As the answer, set down the lines below from the one containing "- Положительное значение, если" through the one containing "## Минимальные и максимальные значения", exactly and inclusively, and no others.

*** Opening Records for this exercise ***

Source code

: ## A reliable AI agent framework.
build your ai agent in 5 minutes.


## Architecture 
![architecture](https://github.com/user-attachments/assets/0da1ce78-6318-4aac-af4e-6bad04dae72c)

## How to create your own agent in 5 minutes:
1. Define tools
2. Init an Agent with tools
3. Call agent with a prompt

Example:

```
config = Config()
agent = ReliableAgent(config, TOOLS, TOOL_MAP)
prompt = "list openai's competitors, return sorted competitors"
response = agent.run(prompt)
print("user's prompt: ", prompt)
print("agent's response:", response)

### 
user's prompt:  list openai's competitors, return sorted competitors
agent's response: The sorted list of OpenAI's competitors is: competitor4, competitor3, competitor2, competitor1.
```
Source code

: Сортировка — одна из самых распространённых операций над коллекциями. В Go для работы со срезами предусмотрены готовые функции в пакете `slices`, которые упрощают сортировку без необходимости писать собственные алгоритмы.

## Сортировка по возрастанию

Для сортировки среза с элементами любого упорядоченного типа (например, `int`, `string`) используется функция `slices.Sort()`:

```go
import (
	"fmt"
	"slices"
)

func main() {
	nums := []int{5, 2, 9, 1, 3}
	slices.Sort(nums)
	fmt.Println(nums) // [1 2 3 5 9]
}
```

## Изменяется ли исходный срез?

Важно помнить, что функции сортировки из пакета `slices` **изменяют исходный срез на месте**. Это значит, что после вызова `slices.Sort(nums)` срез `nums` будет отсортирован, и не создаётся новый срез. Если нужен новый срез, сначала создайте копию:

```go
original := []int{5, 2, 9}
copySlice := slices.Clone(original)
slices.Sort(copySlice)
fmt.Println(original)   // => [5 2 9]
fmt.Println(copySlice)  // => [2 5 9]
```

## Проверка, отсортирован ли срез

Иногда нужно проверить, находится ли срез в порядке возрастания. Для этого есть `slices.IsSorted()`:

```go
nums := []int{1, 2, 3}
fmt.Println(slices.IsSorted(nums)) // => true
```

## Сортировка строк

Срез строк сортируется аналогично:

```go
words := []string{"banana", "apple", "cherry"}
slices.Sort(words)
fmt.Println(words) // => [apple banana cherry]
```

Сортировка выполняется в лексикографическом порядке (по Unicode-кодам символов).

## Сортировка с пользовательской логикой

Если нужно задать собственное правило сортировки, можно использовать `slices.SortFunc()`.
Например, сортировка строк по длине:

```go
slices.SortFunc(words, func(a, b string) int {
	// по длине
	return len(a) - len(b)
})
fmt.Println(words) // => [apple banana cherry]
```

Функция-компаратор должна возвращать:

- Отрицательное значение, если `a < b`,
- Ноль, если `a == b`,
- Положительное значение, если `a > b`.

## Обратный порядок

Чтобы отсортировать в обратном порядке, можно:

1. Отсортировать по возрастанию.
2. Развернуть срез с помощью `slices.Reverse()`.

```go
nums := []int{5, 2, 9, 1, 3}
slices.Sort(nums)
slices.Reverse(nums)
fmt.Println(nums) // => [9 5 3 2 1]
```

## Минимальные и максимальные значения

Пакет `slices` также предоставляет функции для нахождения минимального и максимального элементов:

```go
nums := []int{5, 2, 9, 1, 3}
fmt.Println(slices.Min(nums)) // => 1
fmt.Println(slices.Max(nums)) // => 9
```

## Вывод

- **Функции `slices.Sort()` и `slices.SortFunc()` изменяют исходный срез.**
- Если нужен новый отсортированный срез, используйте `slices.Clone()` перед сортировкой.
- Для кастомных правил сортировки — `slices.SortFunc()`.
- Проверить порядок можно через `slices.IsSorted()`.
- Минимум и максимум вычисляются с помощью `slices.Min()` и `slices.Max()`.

*** Closing Records for this exercise ***

**Response to the exercise**
- Положительное значение, если `a > b`.

## Обратный порядок

Чтобы отсортировать в обратном порядке, можно:

1. Отсортировать по возрастанию.
2. Развернуть срез с помощью `slices.Reverse()`.

```go
nums := []int{5, 2, 9, 1, 3}
slices.Sort(nums)
slices.Reverse(nums)
fmt.Println(nums) // => [9 5 3 2 1]
```

## Минимальные и максимальные значения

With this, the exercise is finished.